The musicians Ronnie Scott and Pete King opened what would become a legendary jazz venue on 30 October 1959 in a basement at 39 Gerrard Street in London’s Soho before moving to a larger venue at 47 Frith Street in 1965. The club? Ronnie Scott’s. For years, the name has resounded in my head, becoming a firm conviction that I must visit. Last Friday, I made it.

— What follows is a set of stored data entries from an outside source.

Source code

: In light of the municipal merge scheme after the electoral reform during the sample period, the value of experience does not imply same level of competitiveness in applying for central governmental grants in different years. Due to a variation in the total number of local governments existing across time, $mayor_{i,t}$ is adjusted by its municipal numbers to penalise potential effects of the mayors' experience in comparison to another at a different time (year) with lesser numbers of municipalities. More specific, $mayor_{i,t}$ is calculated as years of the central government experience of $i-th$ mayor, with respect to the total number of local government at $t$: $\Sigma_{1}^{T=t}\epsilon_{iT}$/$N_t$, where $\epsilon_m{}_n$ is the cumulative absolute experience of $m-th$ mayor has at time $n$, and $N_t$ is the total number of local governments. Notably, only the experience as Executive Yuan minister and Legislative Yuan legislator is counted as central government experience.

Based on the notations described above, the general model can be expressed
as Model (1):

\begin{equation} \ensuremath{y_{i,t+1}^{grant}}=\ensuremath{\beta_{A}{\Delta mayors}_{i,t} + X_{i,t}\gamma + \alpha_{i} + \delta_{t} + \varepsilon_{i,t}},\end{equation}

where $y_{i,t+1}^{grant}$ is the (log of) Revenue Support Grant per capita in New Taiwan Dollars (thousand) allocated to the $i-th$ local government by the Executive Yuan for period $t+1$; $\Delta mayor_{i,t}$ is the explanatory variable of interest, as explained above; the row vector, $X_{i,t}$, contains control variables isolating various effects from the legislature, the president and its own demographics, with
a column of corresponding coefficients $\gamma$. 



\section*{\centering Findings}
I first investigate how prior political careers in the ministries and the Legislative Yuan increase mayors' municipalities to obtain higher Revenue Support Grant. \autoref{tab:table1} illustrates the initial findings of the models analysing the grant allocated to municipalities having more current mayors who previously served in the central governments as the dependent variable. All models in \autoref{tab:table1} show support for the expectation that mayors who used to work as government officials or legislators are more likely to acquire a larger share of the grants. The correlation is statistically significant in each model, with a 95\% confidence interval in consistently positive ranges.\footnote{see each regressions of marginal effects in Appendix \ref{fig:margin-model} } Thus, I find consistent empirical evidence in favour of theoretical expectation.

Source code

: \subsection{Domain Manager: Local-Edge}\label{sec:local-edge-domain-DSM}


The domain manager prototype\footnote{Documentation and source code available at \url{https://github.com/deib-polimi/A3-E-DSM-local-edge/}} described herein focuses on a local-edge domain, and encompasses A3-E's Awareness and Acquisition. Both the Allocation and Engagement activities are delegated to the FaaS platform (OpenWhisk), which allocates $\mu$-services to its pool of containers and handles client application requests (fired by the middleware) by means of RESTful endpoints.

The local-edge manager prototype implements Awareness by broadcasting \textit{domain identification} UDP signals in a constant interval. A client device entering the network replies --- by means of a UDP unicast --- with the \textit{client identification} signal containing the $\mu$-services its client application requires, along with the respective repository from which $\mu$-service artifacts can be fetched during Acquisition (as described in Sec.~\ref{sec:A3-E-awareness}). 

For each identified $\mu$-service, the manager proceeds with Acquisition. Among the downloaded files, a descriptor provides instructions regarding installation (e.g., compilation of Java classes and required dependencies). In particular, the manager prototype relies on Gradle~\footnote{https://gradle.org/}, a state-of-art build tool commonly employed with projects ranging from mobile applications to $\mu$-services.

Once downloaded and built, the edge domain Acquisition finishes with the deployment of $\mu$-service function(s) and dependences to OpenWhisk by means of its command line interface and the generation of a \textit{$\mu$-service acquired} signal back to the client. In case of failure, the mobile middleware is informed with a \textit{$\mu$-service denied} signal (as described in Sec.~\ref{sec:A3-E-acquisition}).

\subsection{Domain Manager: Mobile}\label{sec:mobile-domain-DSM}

Dashing from work, I barely let the bounces ask me whether I had a reservation or not. Shown through the swing doors in to the main room, I entered a jazz harem. Blood red lights barely lit the room, allowing the stage lights to draw attention to the musicians. Circular tables were grouped in front of the stage whilst rows of tables seating four on one side skirted the edge. Jazz, and no talking, was the order or the day and the words of the evening’s maestro, Arturo Sandoval, confirmed that. Wining and dining (when the plates eventually made it to us) to jumping jazz sent me to ecstasy. The club was worthy of the legend.
“Smart casual” was the dress code stated on the Ronnie Scott’s website. My attempt at this comprised a traditional Peruvian jacket with black skinny jeans, boots and t-shirt for what I thought was sophisticatedly cultured. El Centro de Textiles Tradicionales de Cusco (The Center for Traditional Textiles of Cusco) is a temple, in the very heart of this vibrant Peruvian city, for those who love sourcing quality ethnic textiles. As a non-profit organisation goes, it is a chic looking boutique and museum which helps secure the future of traditional Peruvian textile skills by offering craftsmen a commercial outlet. Considering you are viewing some of the country’s finest woven pieces the prices are justified and is the reason I asked my gran to give this to me for my birthday.